(Source texts of formatted documents)
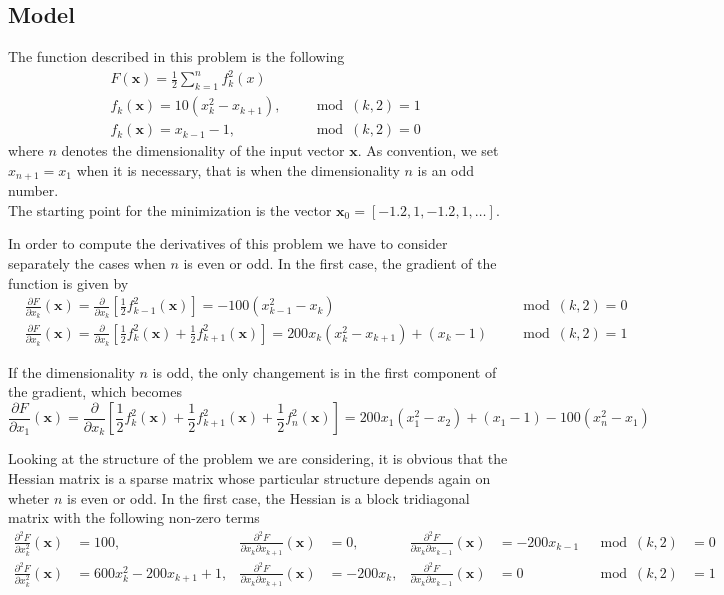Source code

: \subsection*{Model}
The function described in this problem is the following
\begin{equation*}
    \begin{aligned}
    & F(\mathbf{x}) = \frac{1}{2} \sum_{k=1}^{n} f_k^2(x) \\
    & f_k(\mathbf{x}) = 10 \left(x_k^2 - x_{k+1}\right), \quad  & \mod (k,2) = 1\\   
    & f_k(\mathbf{x}) = x_{k-1} -1, \quad & \mod(k,2) = 0
    \end{aligned}
\end{equation*}
where $n$ denotes the dimensionality of the input vector $\mathbf{x}$. As convention, we set $x_{n+1} = x_1$ when it is necessary, that is when the dimensionality $n$ is an odd number.
\\ The starting point for the minimization is the vector $\mathbf{x}_0 = [-1.2, 1, -1.2, 1, \ldots]$.

In order to compute the derivatives of this problem we have to consider separately the cases when $n$ is even or odd. In the first case, the gradient of the function is given by
\begin{align*}
    &\frac{\partial F}{\partial x_k} (\mathbf{x}) = \frac{\partial}{\partial x_k} \left[\frac{1}{2} f_{k-1}^2(\mathbf{x})\right] = - 100 (x_{k-1}^2 - x_k) \quad & \mod(k,2) = 0 \\
    & \frac{\partial F}{\partial x_k} (\mathbf{x}) = \frac{\partial}{\partial x_k} \left[\frac{1}{2} f_{k}^2(\mathbf{x}) + \frac{1}{2} f_{k+1}^2(\mathbf{x})\right] = 200x_k (x_k^2 - x_{k+1}) + (x_k -1)\quad & \mod(k,2) = 1
\end{align*}

If the dimensionality $n$ is odd, the only changement is in the first component of the gradient, which becomes
$$ \frac{\partial F}{\partial x_1} (\mathbf{x})  = \frac{\partial}{\partial x_k} \left[\frac{1}{2} f_{k}^2(\mathbf{x}) + \frac{1}{2} f_{k+1}^2(\mathbf{x}) + \frac{1}{2}f_n^2(\mathbf{x}) \right] = 200x_1 (x_1^2 - x_{2}) + (x_1 -1)  - 100(x_n^2 - x_1)$$

Looking at the structure of the problem we are considering, it is obvious that the Hessian matrix is a sparse matrix whose particular structure depends again on wheter $n$ is even or odd. In the first case, the Hessian is a block tridiagonal matrix with the following non-zero terms
\begin{align*}
    \frac{\partial^2 F}{\partial x_k^2} (\mathbf{x}) &= 100, & \frac{\partial^2 F}{\partial x_k \partial x_{k+1}} (\mathbf{x}) &= 0, & \frac{\partial^2 F}{\partial x_k \partial x_{k-1}} (\mathbf{x}) &= -200x_{k-1} & \mod(k,2) &= 0 \\
    \frac{\partial^2 F}{\partial x_k^2} (\mathbf{x}) &= 600x_k^2 - 200x_{k+1} + 1, & \frac{\partial^2 F}{\partial x_k \partial x_{k+1}} (\mathbf{x}) &= -200x_k, & \frac{\partial^2 F}{\partial x_k \partial x_{k-1}} (\mathbf{x}) &= 0 & \mod(k,2) &= 1 \\
\end{align*}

The problem: Which lines of the records above contain the word "following"? Copy each of them.

Task response:
The function described in this problem is the following
Looking at the structure of the problem we are considering, it is obvious that the Hessian matrix is a sparse matrix whose particular structure depends again on wheter $n$ is even or odd. In the first case, the Hessian is a block tridiagonal matrix with the following non-zero terms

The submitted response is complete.